Etiópia inaugura a maior barragem da África. 09/09/2025
- Ana Cunha-Busch
- 8 de set. de 2025
- 3 min de leitura

Por AFP - Agence France Presse
Etiópia inaugura a maior barragem da África
A Etiópia deveria inaugurar o maior projeto hidrelétrico da África na terça-feira, que prometia revolucionar o setor energético do país, mas gerou conflitos diplomáticos com o vizinho Egito.
Para a Etiópia, a Grande Barragem do Renascimento (GERD) é um projeto nacional de escala histórica e um raro símbolo de unificação em um país dilacerado por conflitos internos em curso.
Com 145 metros de altura e quase dois quilômetros de extensão sobre o Nilo Azul, perto da fronteira com o Sudão, a megaestrutura de US$ 4 bilhões foi projetada para armazenar 74 bilhões de metros cúbicos de água e gerar 5.000 megawatts de eletricidade — mais que o dobro da capacidade atual da Etiópia.
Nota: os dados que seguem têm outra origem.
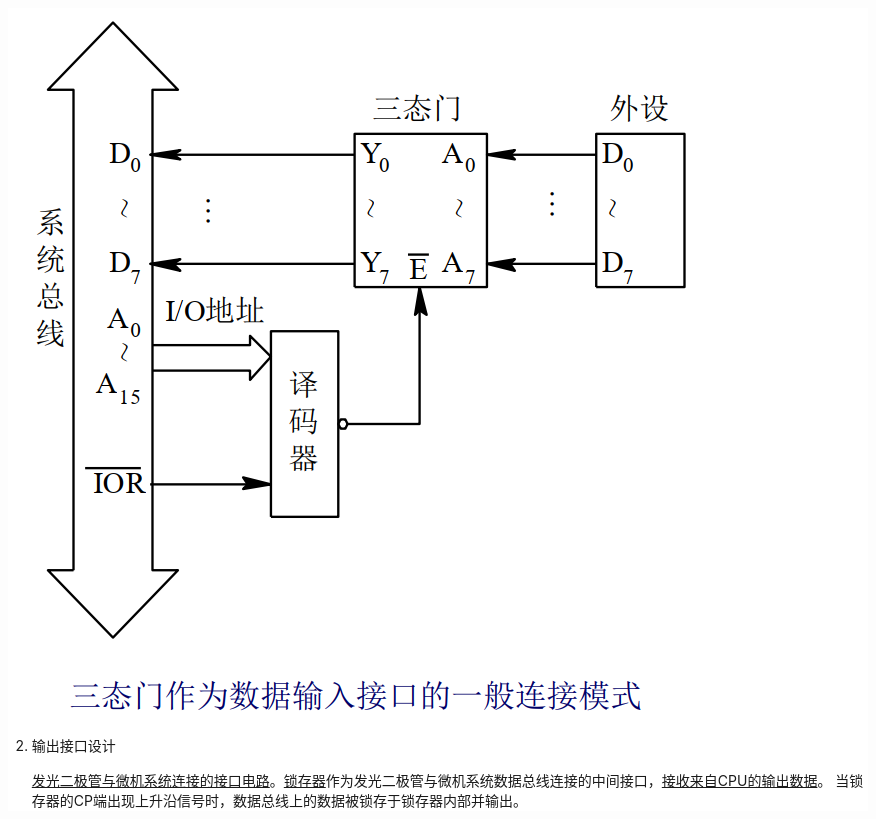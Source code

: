    ![36](img/8/36.png)

2. 输出接口设计

   <u>发光二极管与微机系统连接的接口电路</u>。<u>锁存器</u>作为发光二极管与微机系统数据总线连接的中间接口，<u>接收来自CPU的输出数据</u>。 当锁存器的CP端出现上升沿信号时，数据总线上的数据被锁存于锁存器内部并输出。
Isso a torna a maior barragem em capacidade de energia da África, embora ainda esteja fora das 10 maiores do mundo.
Imagens da mídia estatal mostraram o primeiro-ministro Abiy Ahmed visitando o local na manhã de terça-feira com o presidente queniano William Ruto, o presidente somali Hassan Sheikh Mohamud e o chefe da União Africana Mahmoud Ali Youssouf.
As festividades começaram na noite anterior com uma exibição deslumbrante de lanternas, lasers e drones escrevendo slogans como "ascensão geopolítica" e "um salto para o futuro", assistidas por Abiy, que fez do projeto um pilar de seu governo.
Cerca de 45% dos 130 milhões de habitantes da Etiópia não têm eletricidade, segundo dados do Banco Mundial, e os frequentes apagões em Adis Abeba forçam empresas e residências a depender de geradores.
Analistas argumentam que a GERD, em construção desde 2011, poderia transformar a economia da Etiópia, impulsionando a produção industrial, permitindo uma mudança para veículos elétricos e abastecendo vizinhos famintos por energia por meio de interconectores regionais que se estendem até a Tanzânia.
Mas o vizinho Egito, que depende do Nilo para 97% de sua água, vê um desastre iminente.
Com uma população de 110 milhões e pouca chuva, a dependência do Egito em relação ao rio é absoluta.
O presidente Abdel Fattah al-Sisi chamou repetidamente a barragem de "ameaça existencial" e prometeu que o Egito tomaria todas as medidas previstas no direito internacional para defender sua segurança hídrica.
"Quem pensa que o Egito fará vista grossa aos seus direitos sobre a água está enganado", disse ele a repórteres no mês passado.
O impasse agravou as rivalidades regionais. O Egito estreitou laços com a Eritreia e a Somália — ambas com relações tensas com a Etiópia — e mantém uma coordenação estreita com o Sudão, que também se preocupa com a redução do fluxo.
As tentativas de mediação por parte dos Estados Unidos, Banco Mundial, Rússia, Emirados Árabes Unidos e União Africana fracassaram na última década.
"Para a liderança egípcia, a GERD não se trata apenas de água; trata-se de segurança nacional. Uma grande queda no abastecimento de água ameaça a estabilidade interna do Egito. Os riscos são econômicos, políticos e profundamente sociais", disse Mohamed Mohey el-Deen, ex-integrante da equipe egípcia que avalia o impacto da GERD.
As tensões não têm sido totalmente negativas para o governo da Etiópia.
"A Etiópia está localizada em um bairro hostil e, com a crescente fragilidade política interna, o governo busca usar a barragem e o confronto com os vizinhos como uma estratégia unificadora", disse Alex Vines, do Conselho Europeu de Relações Exteriores.